» **THE TASK**
Each line of the material holding the word "values" must be identified and copied.
•••••
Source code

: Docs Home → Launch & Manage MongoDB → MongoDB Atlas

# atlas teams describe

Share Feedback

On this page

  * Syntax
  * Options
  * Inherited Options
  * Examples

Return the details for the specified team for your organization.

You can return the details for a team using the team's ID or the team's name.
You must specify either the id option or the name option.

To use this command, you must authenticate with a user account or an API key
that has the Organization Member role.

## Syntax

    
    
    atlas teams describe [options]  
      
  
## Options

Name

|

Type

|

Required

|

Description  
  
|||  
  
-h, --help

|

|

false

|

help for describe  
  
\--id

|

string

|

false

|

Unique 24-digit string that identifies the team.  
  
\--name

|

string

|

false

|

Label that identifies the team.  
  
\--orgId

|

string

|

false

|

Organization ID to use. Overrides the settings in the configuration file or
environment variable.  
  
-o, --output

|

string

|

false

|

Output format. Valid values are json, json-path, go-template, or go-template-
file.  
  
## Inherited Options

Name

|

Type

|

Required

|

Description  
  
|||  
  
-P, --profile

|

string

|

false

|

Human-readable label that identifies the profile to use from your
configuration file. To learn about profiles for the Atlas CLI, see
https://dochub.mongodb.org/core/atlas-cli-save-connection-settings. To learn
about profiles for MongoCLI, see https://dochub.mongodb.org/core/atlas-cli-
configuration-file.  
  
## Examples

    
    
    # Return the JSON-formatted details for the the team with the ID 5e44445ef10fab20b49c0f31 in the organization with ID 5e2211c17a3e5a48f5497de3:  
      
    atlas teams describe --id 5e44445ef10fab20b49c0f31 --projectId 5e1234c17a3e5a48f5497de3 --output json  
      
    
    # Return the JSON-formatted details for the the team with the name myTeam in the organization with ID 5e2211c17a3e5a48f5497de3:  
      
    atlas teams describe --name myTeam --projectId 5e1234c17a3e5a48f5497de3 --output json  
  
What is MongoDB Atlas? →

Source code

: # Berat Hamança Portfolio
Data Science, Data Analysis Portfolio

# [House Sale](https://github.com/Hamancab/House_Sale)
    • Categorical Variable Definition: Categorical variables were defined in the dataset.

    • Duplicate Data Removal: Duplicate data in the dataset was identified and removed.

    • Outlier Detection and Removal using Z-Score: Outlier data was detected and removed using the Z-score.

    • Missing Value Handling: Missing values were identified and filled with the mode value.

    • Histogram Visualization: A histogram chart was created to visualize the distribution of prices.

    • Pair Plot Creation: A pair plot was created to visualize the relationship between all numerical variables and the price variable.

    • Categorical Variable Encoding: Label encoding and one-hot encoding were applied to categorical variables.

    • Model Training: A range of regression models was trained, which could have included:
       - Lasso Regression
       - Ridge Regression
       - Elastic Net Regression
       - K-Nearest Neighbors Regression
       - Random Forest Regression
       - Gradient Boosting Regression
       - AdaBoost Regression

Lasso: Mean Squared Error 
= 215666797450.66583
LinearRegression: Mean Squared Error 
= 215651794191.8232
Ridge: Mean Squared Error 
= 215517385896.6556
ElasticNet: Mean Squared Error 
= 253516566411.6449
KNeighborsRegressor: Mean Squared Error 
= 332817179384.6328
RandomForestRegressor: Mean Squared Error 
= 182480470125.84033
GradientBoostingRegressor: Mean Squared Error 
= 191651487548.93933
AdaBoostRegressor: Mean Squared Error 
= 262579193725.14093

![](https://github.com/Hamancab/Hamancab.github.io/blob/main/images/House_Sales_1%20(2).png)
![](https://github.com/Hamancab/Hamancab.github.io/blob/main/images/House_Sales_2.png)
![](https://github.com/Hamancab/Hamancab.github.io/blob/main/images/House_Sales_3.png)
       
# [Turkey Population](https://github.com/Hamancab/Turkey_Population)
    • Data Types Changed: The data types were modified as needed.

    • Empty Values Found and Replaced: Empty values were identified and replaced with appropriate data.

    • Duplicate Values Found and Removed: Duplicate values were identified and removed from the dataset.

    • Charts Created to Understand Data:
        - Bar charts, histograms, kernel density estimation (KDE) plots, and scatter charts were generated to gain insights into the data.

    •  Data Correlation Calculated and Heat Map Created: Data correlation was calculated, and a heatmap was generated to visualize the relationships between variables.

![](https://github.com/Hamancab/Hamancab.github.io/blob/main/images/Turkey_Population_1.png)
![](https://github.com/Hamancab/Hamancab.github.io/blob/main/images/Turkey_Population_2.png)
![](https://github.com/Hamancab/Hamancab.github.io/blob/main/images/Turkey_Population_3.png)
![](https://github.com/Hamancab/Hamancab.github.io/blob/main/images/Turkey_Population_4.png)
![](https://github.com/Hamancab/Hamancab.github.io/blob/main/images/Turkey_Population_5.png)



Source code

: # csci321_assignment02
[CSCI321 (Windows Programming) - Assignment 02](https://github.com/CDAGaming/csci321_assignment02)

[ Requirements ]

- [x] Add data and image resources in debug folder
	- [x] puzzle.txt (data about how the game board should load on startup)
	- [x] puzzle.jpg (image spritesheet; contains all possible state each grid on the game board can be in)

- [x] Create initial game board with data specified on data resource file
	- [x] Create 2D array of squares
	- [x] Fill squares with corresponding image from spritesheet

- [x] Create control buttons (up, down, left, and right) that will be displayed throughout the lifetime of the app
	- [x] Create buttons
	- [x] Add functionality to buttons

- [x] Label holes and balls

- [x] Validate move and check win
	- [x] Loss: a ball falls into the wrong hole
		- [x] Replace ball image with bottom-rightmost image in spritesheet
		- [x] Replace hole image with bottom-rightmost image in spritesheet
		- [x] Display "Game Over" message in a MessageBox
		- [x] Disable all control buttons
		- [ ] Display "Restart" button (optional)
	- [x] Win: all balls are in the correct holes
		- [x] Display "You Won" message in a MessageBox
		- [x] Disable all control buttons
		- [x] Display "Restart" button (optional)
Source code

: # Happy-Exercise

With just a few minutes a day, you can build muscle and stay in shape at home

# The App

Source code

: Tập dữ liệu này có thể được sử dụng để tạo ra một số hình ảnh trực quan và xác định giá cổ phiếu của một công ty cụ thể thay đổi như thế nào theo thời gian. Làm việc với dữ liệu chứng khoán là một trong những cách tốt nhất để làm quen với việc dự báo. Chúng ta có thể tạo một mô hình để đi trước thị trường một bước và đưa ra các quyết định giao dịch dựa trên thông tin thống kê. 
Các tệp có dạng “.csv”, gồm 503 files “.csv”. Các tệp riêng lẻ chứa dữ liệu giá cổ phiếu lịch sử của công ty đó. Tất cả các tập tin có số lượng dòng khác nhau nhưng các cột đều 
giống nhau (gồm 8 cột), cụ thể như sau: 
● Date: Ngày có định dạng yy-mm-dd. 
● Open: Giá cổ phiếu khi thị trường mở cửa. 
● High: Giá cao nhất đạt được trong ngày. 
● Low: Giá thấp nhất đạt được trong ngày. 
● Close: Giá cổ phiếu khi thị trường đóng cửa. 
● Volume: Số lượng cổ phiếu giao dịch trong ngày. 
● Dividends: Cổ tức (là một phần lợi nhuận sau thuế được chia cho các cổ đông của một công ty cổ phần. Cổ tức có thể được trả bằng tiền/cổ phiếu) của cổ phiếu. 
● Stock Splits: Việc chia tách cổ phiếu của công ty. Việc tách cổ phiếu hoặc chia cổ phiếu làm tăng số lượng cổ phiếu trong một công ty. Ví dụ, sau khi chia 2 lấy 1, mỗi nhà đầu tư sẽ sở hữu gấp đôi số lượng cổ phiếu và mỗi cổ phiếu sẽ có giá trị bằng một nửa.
•••••
» **RESULT FOR THIS EXERCISE**
Output format. Valid values are json, json-path, go-template, or go-template-
    • Missing Value Handling: Missing values were identified and filled with the mode value.
    • Empty Values Found and Replaced: Empty values were identified and replaced with appropriate data.
    • Duplicate Values Found and Removed: Duplicate values were identified and removed from the dataset.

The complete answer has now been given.